_EXERCISE:_ Some lines below hold "matado". Pick them out and copy them.

━━━━

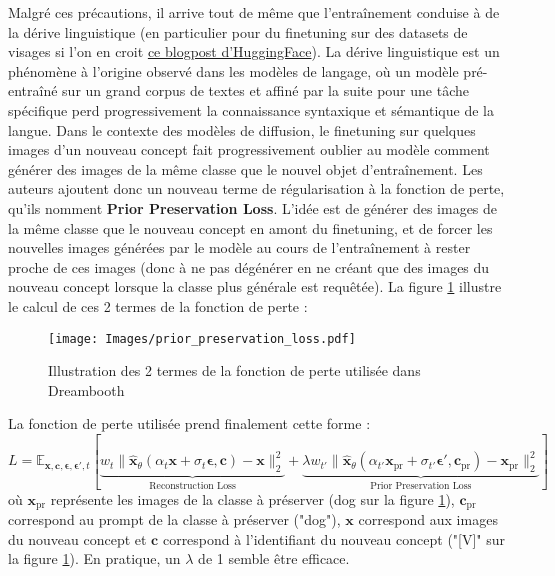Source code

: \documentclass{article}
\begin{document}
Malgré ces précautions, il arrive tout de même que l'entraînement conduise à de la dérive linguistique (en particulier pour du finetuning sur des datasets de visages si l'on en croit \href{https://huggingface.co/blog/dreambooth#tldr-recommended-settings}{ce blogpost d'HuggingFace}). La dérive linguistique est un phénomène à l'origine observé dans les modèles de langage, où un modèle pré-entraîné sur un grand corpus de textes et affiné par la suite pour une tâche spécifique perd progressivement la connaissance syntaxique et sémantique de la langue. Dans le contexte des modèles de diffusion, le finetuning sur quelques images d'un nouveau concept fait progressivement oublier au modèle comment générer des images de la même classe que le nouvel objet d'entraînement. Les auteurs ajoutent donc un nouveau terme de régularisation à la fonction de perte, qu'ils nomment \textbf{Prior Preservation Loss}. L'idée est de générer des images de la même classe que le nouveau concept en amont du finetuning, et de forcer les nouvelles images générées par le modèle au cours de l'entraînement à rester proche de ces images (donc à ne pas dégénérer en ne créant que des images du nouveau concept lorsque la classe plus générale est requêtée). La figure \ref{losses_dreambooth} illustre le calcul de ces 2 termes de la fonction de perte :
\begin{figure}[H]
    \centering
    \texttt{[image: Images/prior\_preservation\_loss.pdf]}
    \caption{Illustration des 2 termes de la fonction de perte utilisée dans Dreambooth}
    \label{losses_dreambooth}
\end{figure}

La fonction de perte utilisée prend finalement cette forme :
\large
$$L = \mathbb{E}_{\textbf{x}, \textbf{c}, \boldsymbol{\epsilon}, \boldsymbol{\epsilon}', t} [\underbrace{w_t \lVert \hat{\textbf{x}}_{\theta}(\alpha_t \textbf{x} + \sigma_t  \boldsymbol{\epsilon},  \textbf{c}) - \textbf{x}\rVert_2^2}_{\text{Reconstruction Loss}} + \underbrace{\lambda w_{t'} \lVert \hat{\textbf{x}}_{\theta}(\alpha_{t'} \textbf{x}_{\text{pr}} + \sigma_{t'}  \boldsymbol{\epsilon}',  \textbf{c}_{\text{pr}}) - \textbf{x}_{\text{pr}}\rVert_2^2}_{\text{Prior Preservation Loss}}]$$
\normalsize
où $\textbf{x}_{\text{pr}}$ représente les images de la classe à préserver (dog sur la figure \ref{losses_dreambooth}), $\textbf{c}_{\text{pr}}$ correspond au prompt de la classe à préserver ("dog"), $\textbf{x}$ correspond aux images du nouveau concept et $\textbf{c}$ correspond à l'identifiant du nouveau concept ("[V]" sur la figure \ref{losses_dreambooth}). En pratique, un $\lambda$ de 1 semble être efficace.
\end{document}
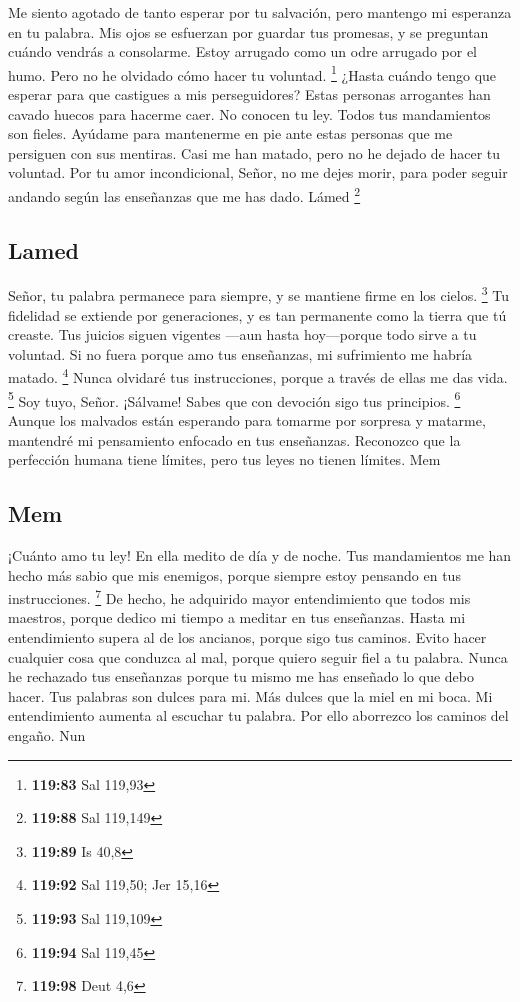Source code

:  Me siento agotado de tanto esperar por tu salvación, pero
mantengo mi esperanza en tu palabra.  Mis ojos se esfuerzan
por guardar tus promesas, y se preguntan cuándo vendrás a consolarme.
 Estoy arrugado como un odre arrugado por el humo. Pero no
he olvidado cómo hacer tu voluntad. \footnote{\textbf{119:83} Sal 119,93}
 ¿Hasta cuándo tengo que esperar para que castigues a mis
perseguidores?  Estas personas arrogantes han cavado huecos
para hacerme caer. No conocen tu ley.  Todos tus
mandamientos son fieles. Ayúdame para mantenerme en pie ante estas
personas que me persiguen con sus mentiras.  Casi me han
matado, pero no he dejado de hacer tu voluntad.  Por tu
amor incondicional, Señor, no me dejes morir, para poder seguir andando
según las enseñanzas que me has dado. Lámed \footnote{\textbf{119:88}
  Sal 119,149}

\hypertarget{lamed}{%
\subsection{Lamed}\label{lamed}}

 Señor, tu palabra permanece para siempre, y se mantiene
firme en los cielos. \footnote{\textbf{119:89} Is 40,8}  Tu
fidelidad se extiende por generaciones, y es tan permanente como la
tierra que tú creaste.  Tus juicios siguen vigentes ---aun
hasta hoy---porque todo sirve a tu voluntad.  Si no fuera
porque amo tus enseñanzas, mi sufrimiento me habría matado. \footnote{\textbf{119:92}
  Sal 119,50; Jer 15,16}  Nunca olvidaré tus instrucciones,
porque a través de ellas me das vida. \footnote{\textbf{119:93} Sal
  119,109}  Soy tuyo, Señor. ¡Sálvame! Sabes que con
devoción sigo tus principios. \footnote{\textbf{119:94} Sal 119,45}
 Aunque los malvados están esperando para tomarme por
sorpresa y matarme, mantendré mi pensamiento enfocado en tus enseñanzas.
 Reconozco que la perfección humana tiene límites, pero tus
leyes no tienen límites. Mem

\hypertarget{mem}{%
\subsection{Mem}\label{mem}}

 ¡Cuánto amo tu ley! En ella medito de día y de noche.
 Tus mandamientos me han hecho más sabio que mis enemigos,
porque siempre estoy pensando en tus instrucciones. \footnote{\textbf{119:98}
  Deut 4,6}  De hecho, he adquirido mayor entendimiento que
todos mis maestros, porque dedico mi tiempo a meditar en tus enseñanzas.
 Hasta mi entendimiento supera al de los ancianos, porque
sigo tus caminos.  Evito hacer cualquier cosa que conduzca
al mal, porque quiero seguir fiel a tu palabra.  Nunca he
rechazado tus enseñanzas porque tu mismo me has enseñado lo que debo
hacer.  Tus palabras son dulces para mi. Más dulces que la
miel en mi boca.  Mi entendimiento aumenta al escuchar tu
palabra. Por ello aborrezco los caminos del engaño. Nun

━━━━

_PROBLEM SOLUTION:_
matado, pero no he dejado de hacer tu voluntad.  Por tu
porque amo tus enseñanzas, mi sufrimiento me habría matado. \footnote{\textbf{119:92}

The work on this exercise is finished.